Reporters sans frontières exhorte les leaders politiques libanais à appeler au calme, à demander à leurs sympathisants de respecter le travail des journalistes. Les autorités libanaises, de leur côté, doivent tout mettre en œuvre afin de garantir la sécurité des journalistes. Par ailleurs, l’organisation rappelle le devoir de neutralité des médias, particulièrement important dans le contexte politique actuel au Liban, où les tensions politiques sont exacerbées.
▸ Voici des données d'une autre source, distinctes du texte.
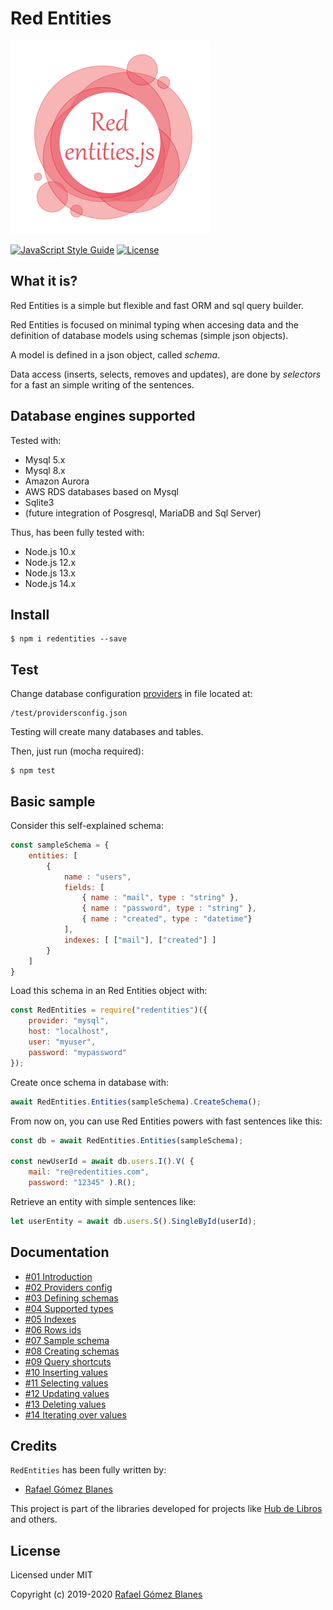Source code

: 
# Red Entities
![RedEntities logo](./docs/logo/redentities-logo-320.png)

[![JavaScript Style Guide](https://img.shields.io/badge/code_style-standard-brightgreen.svg)](https://standardjs.com)
[![License](https://img.shields.io/npm/l/express.svg)](https://github.com/jprichardson/node-fs-extra/blob/master/LICENSE)

## What it is?

Red Entities is a simple but flexible and fast ORM and sql query builder.

Red Entities is focused on minimal typing when accesing data and the definition of database models using schemas (simple json objects).

A model is defined in a json object, called *schema*.

Data access (inserts, selects, removes and updates), are done by *selectors* for a fast an simple writing of the sentences.

## Database engines supported

Tested with:
* Mysql 5.x
* Mysql 8.x
* Amazon Aurora
* AWS RDS databases based on Mysql
* Sqlite3
* (future integration of Posgresql, MariaDB and Sql Server)
  
Thus, has been fully tested with:
* Node.js 10.x
* Node.js 12.x
* Node.js 13.x
* Node.js 14.x

## Install

    $ npm i redentities --save

## Test

Change database configuration [providers](/docs/providers.md) in file located at:

```
/test/providersconfig.json
```

Testing will create many databases and tables.

Then, just run (mocha required): 

    $ npm test

## Basic sample

Consider this self-explained schema: 
```js
const sampleSchema = {
    entities: [
        {
            name : "users",
            fields: [
                { name : "mail", type : "string" },
                { name : "password", type : "string" },
                { name : "created", type : "datetime"}
            ],
            indexes: [ ["mail"], ["created"] ]
        }
    ]
}
```

Load this schema in an Red Entities object with:

```js
const RedEntities = require("redentities")({
    provider: "mysql",
    host: "localhost",
    user: "myuser",
    password: "mypassword"
});
```

Create once schema in database with:

```js
await RedEntities.Entities(sampleSchema).CreateSchema();
```

From now on, you can use Red Entities powers with fast sentences like this:

```js
const db = await RedEntities.Entities(sampleSchema);

const newUserId = await db.users.I().V( { 
    mail: "re@redentities.com",
    password: "12345" ).R();
```

Retrieve an entity with simple sentences like:

```js
let userEntity = await db.users.S().SingleById(userId);
```

## Documentation
- [#01 Introduction](/docs/01-introduction.md)
- [#02 Providers config](/docs/02-providers.md)
- [#03 Defining schemas](/docs/03-schemas.md)
- [#04 Supported types](/docs/04-types.md)
- [#05 Indexes](/docs/05-indexes.md)
- [#06 Rows ids](/docs/06-ids.md)
- [#07 Sample schema](/docs/07-sampleschema.md)
- [#08 Creating schemas](/docs/08-schemascreation.md)
- [#09 Query shortcuts](/docs/09-queryshortcuts.md)
- [#10 Inserting values](/docs/10-insert.md)
- [#11 Selecting values](/docs/11-select.md)
- [#12 Updating values](/docs/12-update.md)
- [#13 Deleting values](/docs/13-delete.md)
- [#14 Iterating over values](/docs/14-iterating.md)

## Credits

`RedEntities` has been fully written by:

- [Rafael Gómez Blanes](https://github.com/gomezbl)

This project is part of the libraries developed for projects like [Hub de Libros](https://www.hubdelibros.com) and others.

## License

Licensed under MIT

Copyright (c) 2019-2020 [Rafael Gómez Blanes](https://github.com/gomezbl)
Des journalistes de la chaîne qatarie Al-Jazeera, considérée par les manifestants comme sympathisante du Hezbollah, et de la chaîne libanaise New TV ont été violemment pris à partie à Tripoli. Des partisans du Premier ministre sortant, Saad Hariri, ont incendié le véhicule de l’équipe d’Al-Jazeera et ont mis le feu au bureau du député de la ville dans lequel les journalistes s’étaient réfugiés. L’armée libanaise a, ensuite, évacué le bâtiment.

En outre, le cameraman de l’Agence nationale d’information, Mohamed Al-Saheli, a été agressé par des manifestants à Beyrouth (dans le quartier de Cola). L’équipe de la chaîne libanaise NBN TV a été la cible de jets de pierres, et la correspondante Rasha Alzain agressée, dans le quartier Tariq Al-Jadid de la capitale. Le matériel de la chaîne a été détruit.

Ces violences contre les journalistes font suite à la nomination, au poste de Premier ministre, de Najib Mikati, candidat originaire de Tripoli soutenu par le Hezbollah, en remplacement de Saad Hariri, suite à la démission de onze ministres du Hezbollah, le 12 janvier dernier.

Anticipant cette nomination, Saad Hariri, fils de l’ancien Premier ministre Rafiq Hariri, assassiné le 14 février 2005, avait annoncé que le Courant du futur, formation politique dont il est le dirigeant, ne participerait pas à un cabinet dirigé par un candidat du Hezbollah.